Alex Dally MacFarlane
is a writer, editor and historian. When not researching narrative maps in the legendary traditions of Alexander III of Macedon, she writes stories, found in
Clarkesworld Magazine, Interfictions Online, Strange Horizons, Beneath Ceaseless Skies
and the anthologies
Solaris Rising 3, Gigantic Worlds, Phantasm Japan, Heiresses of Russ 2013: The Year’s Best Lesbian Speculative Fiction
and
The Year’s Best Science Fiction & Fantasy: 2014.
Poetry can be found in
Stone Telling, The Moment of Change and Here, We Cross.
She is the editor of
Aliens: Recent Encounters
(2013) and
The Mammoth Book of SF Stories by Women
(2014).
Greg Mellor
is an Australian author with fifty published short stories. His work has appeared in
Clarkesworld Magazine, Cosmos Magazine
and
Aurealis
as well as several anthologies in Australia and the United States. His debut collection of short SF stories
Wild Chrome
was published in 2012 and his first SF novella
Steel Angels
will be out in 2014.
Greg holds degrees in astrophysics and technology management. He is a member of SFWA. Visit www.gregmellor.com.
Mari Ness
hasn’t quite managed to wire herself directly to her computer, but that’s not for lack of trying. Her poetry and short fiction have appeared in numerous publications, including
Clarkesworld, Tor.com, Apex Magazine, Daily Science Fiction,
and
Strange Horizons.
For a longer list, check out her official blog at marikness.wordpress.com. She lives in central Florida, occasionally twittering about what she’s up to at mari_ness.
Chen Qiufan
(a.k.a. Stanley Chan) was born in Shantou, Guangdong Province. Chan is a science fiction writer, columnist, and online advertising strategist. Since 2004, he has published over thirty stories in venues such as
Science Fiction World, Esquire, Chutzpah!,
many of which are collected in
Thin Code
(2012). His debut novel,
The Waste Tide,
was published in January 2013 and was praised by Liu Cixin as “the pinnacle of near-future SF writing.” The novel is currently being translated into English by Ken Liu.
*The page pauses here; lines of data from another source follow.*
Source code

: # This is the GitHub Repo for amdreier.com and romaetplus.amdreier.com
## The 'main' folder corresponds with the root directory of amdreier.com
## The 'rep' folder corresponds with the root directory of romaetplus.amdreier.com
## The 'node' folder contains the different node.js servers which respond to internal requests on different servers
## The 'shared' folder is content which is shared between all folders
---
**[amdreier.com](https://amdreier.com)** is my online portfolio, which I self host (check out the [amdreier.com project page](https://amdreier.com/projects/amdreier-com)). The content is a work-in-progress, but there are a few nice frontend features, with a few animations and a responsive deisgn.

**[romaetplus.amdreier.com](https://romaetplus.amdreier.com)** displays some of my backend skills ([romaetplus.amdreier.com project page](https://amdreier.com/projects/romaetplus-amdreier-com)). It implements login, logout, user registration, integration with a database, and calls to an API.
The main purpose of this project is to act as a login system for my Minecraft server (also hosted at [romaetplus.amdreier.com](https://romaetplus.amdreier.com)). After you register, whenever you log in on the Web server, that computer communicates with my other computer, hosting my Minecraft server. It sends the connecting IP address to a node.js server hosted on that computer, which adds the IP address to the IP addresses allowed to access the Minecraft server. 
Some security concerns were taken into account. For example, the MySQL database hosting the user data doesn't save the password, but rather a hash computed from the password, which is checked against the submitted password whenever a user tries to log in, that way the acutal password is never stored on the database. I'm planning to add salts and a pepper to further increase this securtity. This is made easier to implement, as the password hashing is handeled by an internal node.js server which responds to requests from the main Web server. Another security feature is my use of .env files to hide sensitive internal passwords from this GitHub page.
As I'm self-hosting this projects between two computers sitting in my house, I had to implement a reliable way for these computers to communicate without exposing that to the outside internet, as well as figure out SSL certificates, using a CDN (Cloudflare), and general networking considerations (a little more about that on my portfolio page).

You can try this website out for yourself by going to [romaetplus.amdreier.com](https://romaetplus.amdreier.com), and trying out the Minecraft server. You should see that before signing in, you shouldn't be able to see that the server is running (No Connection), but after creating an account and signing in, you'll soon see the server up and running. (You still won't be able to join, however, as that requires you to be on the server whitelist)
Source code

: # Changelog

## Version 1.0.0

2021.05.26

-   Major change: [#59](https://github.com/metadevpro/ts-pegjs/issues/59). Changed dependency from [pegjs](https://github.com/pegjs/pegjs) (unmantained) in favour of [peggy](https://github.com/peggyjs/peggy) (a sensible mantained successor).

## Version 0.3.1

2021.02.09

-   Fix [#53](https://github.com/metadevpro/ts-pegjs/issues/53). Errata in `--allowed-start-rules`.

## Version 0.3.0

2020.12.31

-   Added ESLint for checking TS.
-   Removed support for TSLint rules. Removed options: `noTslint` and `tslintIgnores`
Chan is the most widely translated young writer of science fiction in China, with his short works translated into English, Italian, Swedish, and Polish and published in
Clarkesworld, Lightspeed, Interzone,
and
F&SF,
among other places. He has won Taiwan’s Dragon Fantasy Award, China’s Galaxy and Nebula Awards, and a Science Fiction & Fantasy Translation Award along with Ken Liu. He lives in Beijing and works for Baidu.